In the Deadman documentation this example deadman is given:
data
|deadman(100.0, 10s)
It’s said that this is equivalent to this:
data
|stats(10s)
.align()
|derivative('emitted')
.unit(10s)
.nonNegative()
|alert()
.id('node \'stream0\' in task \'{{ .TaskName }}\'')
.message('{{ .ID }} is {{ if eq .Level "OK" }}alive{{ else }}dead{{ end }}: {{ index .Fields "emitted" | printf "%0.3f" }} points/10s.')
.crit(lambda: "emitted" <= 100.0)
My application is related to measurements that should be recorded every 90 minutes. If several of these measurements are missing in a row, there is a problem and we need to take action.
However, we want to avoid getting alerts if we miss a single measurement, because that is within the tolerance of the system.
So, my question is related to the period of the alert, and the sample rate. Does this sample occur at fixed intervals?

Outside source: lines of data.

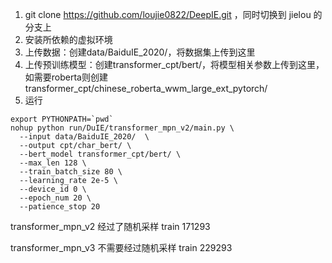 1. git clone https://github.com/loujie0822/DeepIE.git ，同时切换到 jielou 的分支上
2. 安装所依赖的虚拟环境
3. 上传数据：创建data/BaiduIE_2020/，将数据集上传到这里
4. 上传预训练模型：创建transformer_cpt/bert/，将模型相关参数上传到这里，如需要roberta则创建transformer_cpt/chinese_roberta_wwm_large_ext_pytorch/ 
5. 运行

```
export PYTHONPATH=`pwd`
nohup python run/DuIE/transformer_mpn_v2/main.py \
  --input data/BaiduIE_2020/  \
  --output cpt/char_bert/ \
  --bert_model transformer_cpt/bert/ \
  --max_len 128 \
  --train_batch_size 80 \
  --learning_rate 2e-5 \
  --device_id 0 \
  --epoch_num 20 \
  --patience_stop 20
```



transformer_mpn_v2    经过了随机采样 train 171293

transformer_mpn_v3    不需要经过随机采样 train 229293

The amount of time we decided would be appropriate to wait before alerting was 5 hours from the last recorded data point. But, in the case that we get our last data point right after the beginning of a fixed 5 hour interval, if I understand correctly then we would need to wait effectively two intervals before we get our alert. This additional 5 hour wait would be a problem for us.
Ideally what I would like to do is have the deadman take it’s derivative check over the previous 5 hours, but to do this check more often.
One option I have been trying to implement this is to use different times for the stats( 1m) and derivative - unit( 5h )
However, in my preliminary testing, this does not seem to work. I’m curious if anyone has experience resolving this sort of issue.